1. Prepare a loaf pan by lining with plastic wrap, leaving a generous overhang on each side. Melt the chocolate in a small bowl (I melted it in the microwave, a few 15-second pulses at a time, stirring until smooth). Prepare a stand mixer with a paddle attachment.

2. In a medium saucepan, place the water, sugar, and salt and bring to a boil on medium-high heat, stirring occasionally to make sure the sugar is all dissolving. Once the mixture comes to a boil do not stir it again. Place a candy thermometer in the sugar mixture and cook to 240°F or soft-ball stage.

3. While the sugar syrup is cooking, place the tehini in a small sauce pan and heat it until it is quite warm but not yet boiling. Stir frequently to prevent it from burning or sticking to the bottom of the pan.

4. When the sugar mixture is about to reach temperature, bring the bowl of the mixer over to the stove, pour the warm tehini directly to the bowl of a stand mixer and add the vanilla extract. Immediately add the hot sugar mixture.

5. Working quickly, place the bowl back in the stand mixer with the paddle attachment, and turn it on the lowest setting and mix just until the mixture starts to look a bit grainy and loses some of its shine—this takes just 30-50 seconds. Be careful not to overbeat the mixture or it will start to set in the bowl and become a crumbly mess rather than a creamy finished candy.

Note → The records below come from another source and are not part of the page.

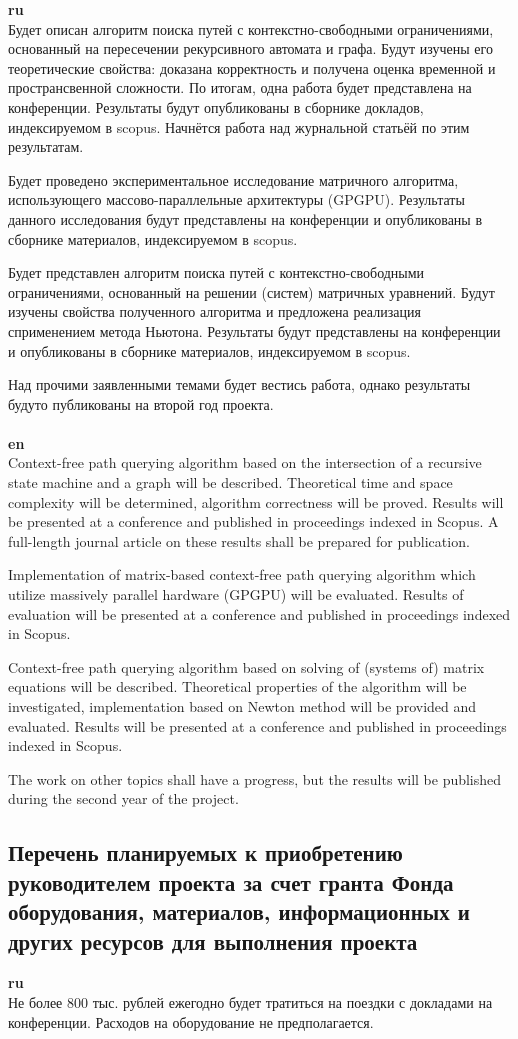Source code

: \documentclass[12pt]{article}  %
\theoremstyle{remark}
\begin{document}
\textbf{ru}\\
%
Будет описан алгоритм поиска путей с контекстно-свободными ограничениями, основанный на пересечении рекурсивного автомата и графа. Будут изучены его теоретические свойства: доказана корректность и получена оценка временной и пространсвенной сложности.
По итогам, одна работа будет представлена на конференции. Результаты будут опубликованы в сборнике докладов, индексируемом в scopus.
Начнётся работа над журнальной статьёй по этим результатам.

Будет проведено экспериментальное исследование матричного алгоритма, использующего массово-параллельные архитектуры (GPGPU).
Результаты данного исследования будут представлены на конференции и опубликованы в сборнике материалов, индексируемом в scopus.

Будет представлен алгоритм поиска путей с контекстно-свободными ограничениями, основанный на решении (систем) матричных уравнений.
Будут изучены свойства полученного алгоритма и предложена реализация сприменением метода Ньютона.
Результаты будут представлены на конференции и опубликованы в сборнике материалов, индексируемом в scopus.

Над прочими заявленными темами будет вестись работа, однако результаты будуто публикованы на второй год проекта.
\\
\\
\textbf{en}\\
Context-free path querying algorithm based on the intersection of a recursive state machine and a graph will be described.
Theoretical time and space complexity will be determined, algorithm correctness will be proved.
Results will be presented at a conference and published in proceedings indexed in Scopus.
A full-length journal article on these results shall be prepared for publication.

Implementation of matrix-based context-free path querying algorithm which utilize massively parallel hardware (GPGPU) will be evaluated.
Results of evaluation will be presented at a conference and published in proceedings indexed in Scopus.

Context-free path querying algorithm based on solving of (systems of) matrix equations will be described.
Theoretical properties of the algorithm will be investigated, implementation based on Newton method will be provided and evaluated.
Results will be presented at a conference and published in proceedings indexed in Scopus.

The work on other topics shall have a progress, but the results will be published during the second year of the project.

\subsection{Перечень планируемых к приобретению руководителем проекта за счет гранта Фонда оборудования, материалов, информационных и других ресурсов для выполнения проекта}

\textbf{ru}\\
%
Не более 800 тыс. рублей ежегодно будет тратиться на поездки с докладами на конференции. Расходов на оборудование не предполагается.
\end{document}
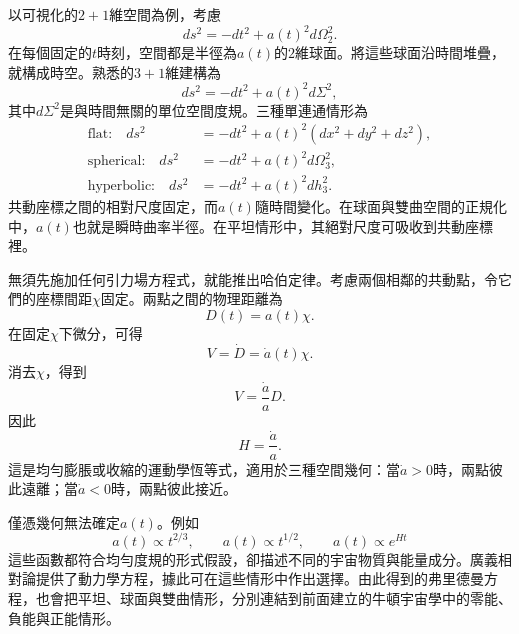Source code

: 以可視化的\(2+1\)維空間為例，考慮
\begin{equation}
ds^2 = -dt^2 + a(t)^2 d\Omega_2^2.
\label{eq:c03-two-plus-one}
\end{equation}
在每個固定的\(t\)時刻，空間都是半徑為\(a(t)\)的\(2\)維球面。將這些球面沿時間堆疊，就構成時空。熟悉的\(3+1\)維建構為
\begin{equation}
ds^2 = -dt^2 + a(t)^2 d\Sigma^2,
\label{eq:c03-frw-general}
\end{equation}
其中\(d\Sigma^2\)是與時間無關的單位空間度規。三種單連通情形為
\begin{align}
\text{flat:}\quad
ds^2&=-dt^2+a(t)^2\left(dx^2+dy^2+dz^2\right),\label{eq:c03-frw-flat}\\
\text{spherical:}\quad
ds^2&=-dt^2+a(t)^2d\Omega_3^2,\label{eq:c03-frw-spherical}\\
\text{hyperbolic:}\quad
ds^2&=-dt^2+a(t)^2dh_3^2.\label{eq:c03-frw-hyperbolic}
\end{align}
共動座標之間的相對尺度固定，而\(a(t)\)隨時間變化。在球面與雙曲空間的正規化中，\(a(t)\)也就是瞬時曲率半徑。在平坦情形中，其絕對尺度可吸收到共動座標裡。

無須先施加任何引力場方程式，就能推出哈伯定律。考慮兩個相鄰的共動點，令它們的座標間距\(\chi\)固定。兩點之間的物理距離為
\begin{equation}
D(t)=a(t)\chi.
\label{eq:c03-comoving-distance}
\end{equation}
在固定\(\chi\)下微分，可得
\begin{equation}
V=\dot D=\dot a(t)\chi.
\end{equation}
消去\(\chi\)，得到
\begin{equation}
V = \frac{\dot a}{a} D.
\label{eq:c03-hubble-law}
\end{equation}
因此
\begin{equation}
H = \frac{\dot a}{a}.
\label{eq:c03-hubble-parameter}
\end{equation}
這是均勻膨脹或收縮的運動學恆等式，適用於三種空間幾何：當\(\dot a>0\)時，兩點彼此遠離；當\(\dot a<0\)時，兩點彼此接近。

僅憑幾何無法確定\(a(t)\)。例如\begin{equation}
a(t)\propto t^{2/3},
\qquad
a(t)\propto t^{1/2},
\qquad
a(t)\propto e^{Ht}
\end{equation}這些函數都符合均勻度規的形式假設，卻描述不同的宇宙物質與能量成分。廣義相對論提供了動力學方程，據此可在這些情形中作出選擇。由此得到的弗里德曼方程，也會把平坦、球面與雙曲情形，分別連結到前面建立的牛頓宇宙學中的零能、負能與正能情形。

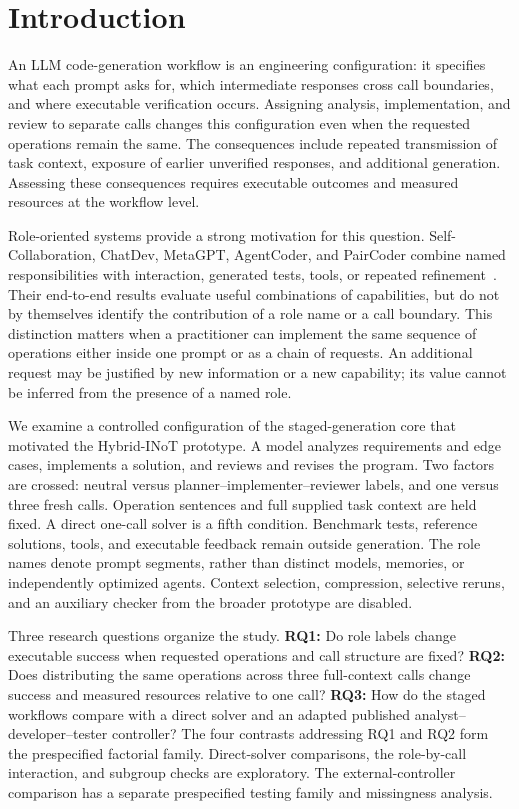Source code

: \section{Introduction}
An LLM code-generation workflow is an engineering configuration: it specifies what each prompt asks for, which intermediate responses cross call boundaries, and where executable verification occurs. Assigning analysis, implementation, and review to separate calls changes this configuration even when the requested operations remain the same. The consequences include repeated transmission of task context, exposure of earlier unverified responses, and additional generation. Assessing these consequences requires executable outcomes and measured resources at the workflow level.

Role-oriented systems provide a strong motivation for this question. Self-Collaboration, ChatDev, MetaGPT, AgentCoder, and PairCoder combine named responsibilities with interaction, generated tests, tools, or repeated refinement~\citep{dong2023selfcollaboration,qian2024chatdev,hong2024metagpt,huang2023agentcoder,zhang2024paircoder}. Their end-to-end results evaluate useful combinations of capabilities, but do not by themselves identify the contribution of a role name or a call boundary. This distinction matters when a practitioner can implement the same sequence of operations either inside one prompt or as a chain of requests. An additional request may be justified by new information or a new capability; its value cannot be inferred from the presence of a named role.

We examine a controlled configuration of the staged-generation core that motivated the Hybrid-INoT prototype. A model analyzes requirements and edge cases, implements a solution, and reviews and revises the program. Two factors are crossed: neutral versus planner--implementer--reviewer labels, and one versus three fresh calls. Operation sentences and full supplied task context are held fixed. A direct one-call solver is a fifth condition. Benchmark tests, reference solutions, tools, and executable feedback remain outside generation. The role names denote prompt segments, rather than distinct models, memories, or independently optimized agents. Context selection, compression, selective reruns, and an auxiliary checker from the broader prototype are disabled.

Three research questions organize the study. \textbf{RQ1:} Do role labels change executable success when requested operations and call structure are fixed? \textbf{RQ2:} Does distributing the same operations across three full-context calls change success and measured resources relative to one call? \textbf{RQ3:} How do the staged workflows compare with a direct solver and an adapted published analyst--developer--tester controller? The four contrasts addressing RQ1 and RQ2 form the prespecified factorial family. Direct-solver comparisons, the role-by-call interaction, and subgroup checks are exploratory. The external-controller comparison has a separate prespecified testing family and missingness analysis.

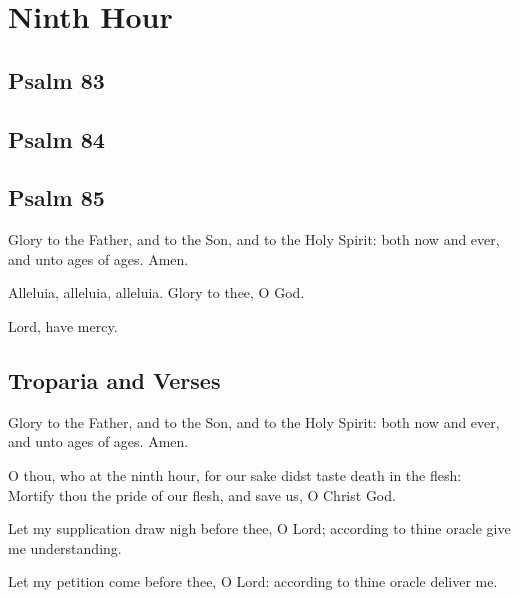 \section{Ninth Hour}



\subsection{Psalm 83}



\subsection{Psalm 84}



\subsection{Psalm 85}



Glory to the Father, and to the Son, and to the Holy Spirit: both now and ever, and unto ages of ages. Amen.

Alleluia, alleluia, alleluia. Glory to thee, O God. 

Lord, have mercy. 

\subsection{Troparia and Verses}


Glory to the Father, and to the Son, and to the Holy Spirit: both now and ever, and unto ages of ages. Amen.

O thou, who at the ninth hour, for our sake didst taste death in the flesh: Mortify thou the pride of our flesh, and save us, O Christ God. 

 Let my supplication draw nigh before thee, O Lord; according to thine oracle give me understanding. 

 Let my petition come before thee, O Lord: according to thine oracle deliver me. 

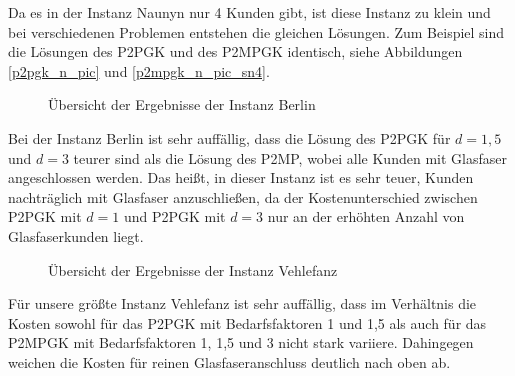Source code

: \documentclass[11pt,a4paper]{article}
\theoremstyle{my_th_style1}
\begin{document}
 Da es in der Instanz Naunyn nur 4 Kunden gibt, ist diese Instanz zu klein und bei verschiedenen Problemen entstehen die gleichen Lösungen. Zum Beispiel sind die Lösungen des P2PGK und des P2MPGK identisch, siehe Abbildungen \eqref{p2pgk_n_pic} und \eqref{p2mpgk_n_pic_sn4}.
 
 \begin{figure}[!htbp]
 	\centering
 	\caption{\"Ubersicht der Ergebnisse der Instanz Berlin}
 \end{figure}
 
 Bei der Instanz Berlin ist sehr auffällig, dass die Lösung des P2PGK für $d=1,5$ und $d=3$ teurer sind als die Lösung des P2MP, wobei alle Kunden mit Glasfaser angeschlossen werden. Das heißt, in dieser Instanz ist es sehr teuer, Kunden nachträglich mit Glasfaser anzuschließen, da der Kostenunterschied zwischen P2PGK mit $d=1$ und P2PGK mit $d=3$ nur an der erhöhten Anzahl von Glasfaserkunden liegt. 
 
 
  \begin{figure}[!htbp]
  	\centering
 	\caption{\"Ubersicht der Ergebnisse der Instanz Vehlefanz}
 \end{figure}
F\"ur unsere gr\"oßte Instanz Vehlefanz ist sehr auff\"allig, dass im Verhältnis die Kosten sowohl f\"ur das P2PGK mit Bedarfsfaktoren 1 und 1,5 als auch f\"ur das P2MPGK mit Bedarfsfaktoren 1, 1,5 und 3 nicht stark variiere.
Dahingegen weichen die Kosten f\"ur reinen Glasfaseranschluss deutlich nach oben ab.
\end{document}
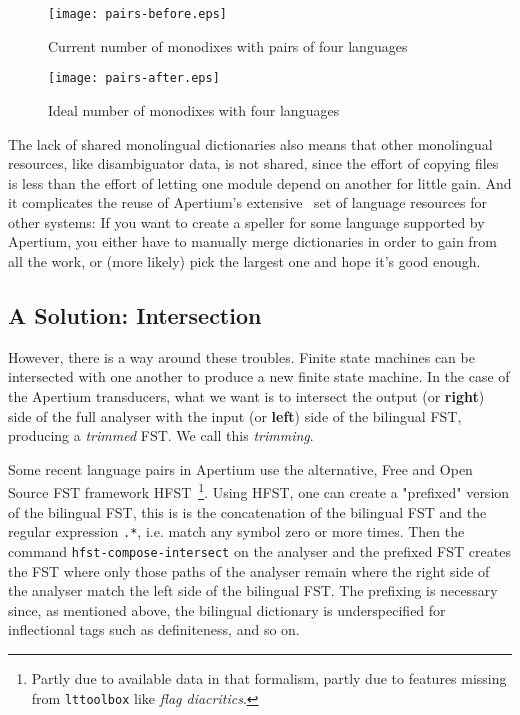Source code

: \documentclass[10pt, a4paper]{article}
\newcommand{\tool}[1]{\texttt{#1}}
\begin{document}
\begin{figure}[h]
  \begin{center}
    \texttt{[image: pairs-before.eps]}
    \caption{Current number of monodixes with pairs of four languages}
    \label{fig.1}
  \end{center}
\end{figure}


\begin{figure}[h]
  \begin{center}
    \texttt{[image: pairs-after.eps]}
    \caption{Ideal number of monodixes with four languages}
    \label{fig.1}
  \end{center}
\end{figure}

The lack of shared monolingual dictionaries also means that other
monolingual resources, like disambiguator data, is not shared, since
the effort of copying files is less than the effort of letting one
module depend on another for little gain. And it complicates the reuse
of Apertium's extensive~\cite{tyers2010fosresources} set of language
resources for other systems: If you want to create a speller for some
language supported by Apertium, you either have to manually merge
dictionaries in order to gain from all the work, or (more likely) pick
the largest one and hope it's good enough.

\subsection{A Solution: Intersection}
\label{sec:solution}

However, there is a way around these troubles. Finite state machines
can be intersected with one another to produce a new finite state
machine. In the case of the Apertium transducers, what we want is to
intersect the output (or \textbf{right}) side of the full analyser
with the input (or \textbf{left}) side of the bilingual FST, producing
a \emph{trimmed} FST. We call this \emph{trimming}.

Some recent language pairs in Apertium use the alternative, Free and
Open Source FST framework HFST~\cite{linden2011hfst}\footnote{Partly
  due to available data in that formalism, partly due to features
  missing from \tool{lttoolbox} like \emph{flag diacritics}.}. Using
HFST, one can create a "prefixed" version of the bilingual FST, this
is is the concatenation of the bilingual FST and the regular
expression \texttt{.*}, i.e. match any symbol zero or more times. Then
the command \tool{hfst-compose-intersect} on the analyser and the
prefixed FST creates the FST where only those paths of the analyser
remain where the right side of the analyser match the left side of the
bilingual FST. The prefixing is necessary since, as mentioned above,
the bilingual dictionary is underspecified for inflectional tags such
as definiteness, and so on.
\end{document}
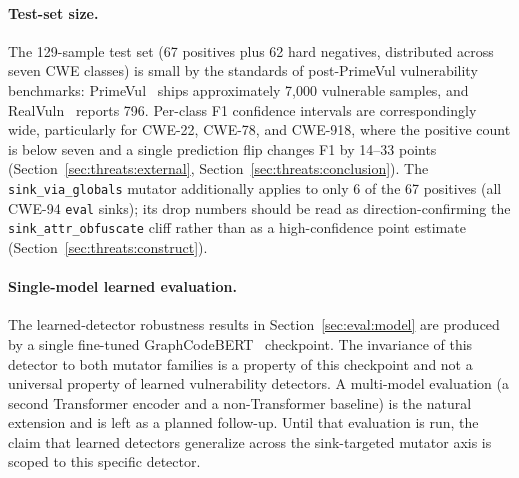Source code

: \paragraph{Test-set size.} The 129-sample test set
(67 positives plus 62 hard negatives, distributed across seven CWE
classes) is small by the standards of post-PrimeVul vulnerability
benchmarks: PrimeVul~\cite{primevul} ships approximately 7{,}000
vulnerable samples, and RealVuln~\cite{realvuln} reports 796.
Per-class F1 confidence intervals are correspondingly wide,
particularly for CWE-22, CWE-78, and CWE-918, where the positive
count is below seven and a single prediction flip changes F1 by
14--33 points (Section~\ref{sec:threats:external},
Section~\ref{sec:threats:conclusion}). The
\texttt{sink\_via\_globals} mutator additionally applies to only 6
of the 67 positives (all CWE-94 \texttt{eval} sinks); its drop
numbers should be read as direction-confirming the
\texttt{sink\_attr\_obfuscate} cliff rather than as a
high-confidence point estimate
(Section~\ref{sec:threats:construct}).

\paragraph{Single-model learned evaluation.} The learned-detector
robustness results in Section~\ref{sec:eval:model} are produced by a
single fine-tuned GraphCodeBERT~\cite{graphcodebert} checkpoint. The
invariance of this detector to both mutator families is a property
of this checkpoint and not a universal property of learned
vulnerability detectors. A multi-model evaluation (a second
Transformer encoder and a non-Transformer baseline) is the natural
extension and is left as a planned follow-up. Until that evaluation
is run, the claim that learned detectors generalize across the
sink-targeted mutator axis is scoped to this specific detector.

6. Pour the mixture immediately into the prepared loaf pan. Drizzle or scoop the melted chocolate across the halva and give it a few pokes and stirs with a spatula until the chocolate is swirled through. Fold the plastic wrap over the halva and let cool at room temperature until set, approximately one hour. Store, well wrapped in plastic, in an airtight container in the refrigerator for at least 24 hours, preferably longer, for the sugar crystals to develop.

7. Slice it with a long, sharp knife to minimize crumbling. Gobble up the crumbs and pretend they didn’t happen.

* Joyva’s first product in 1907 was halva, and it remains the largest halva producer in the U.S. today (according to Wikipedia).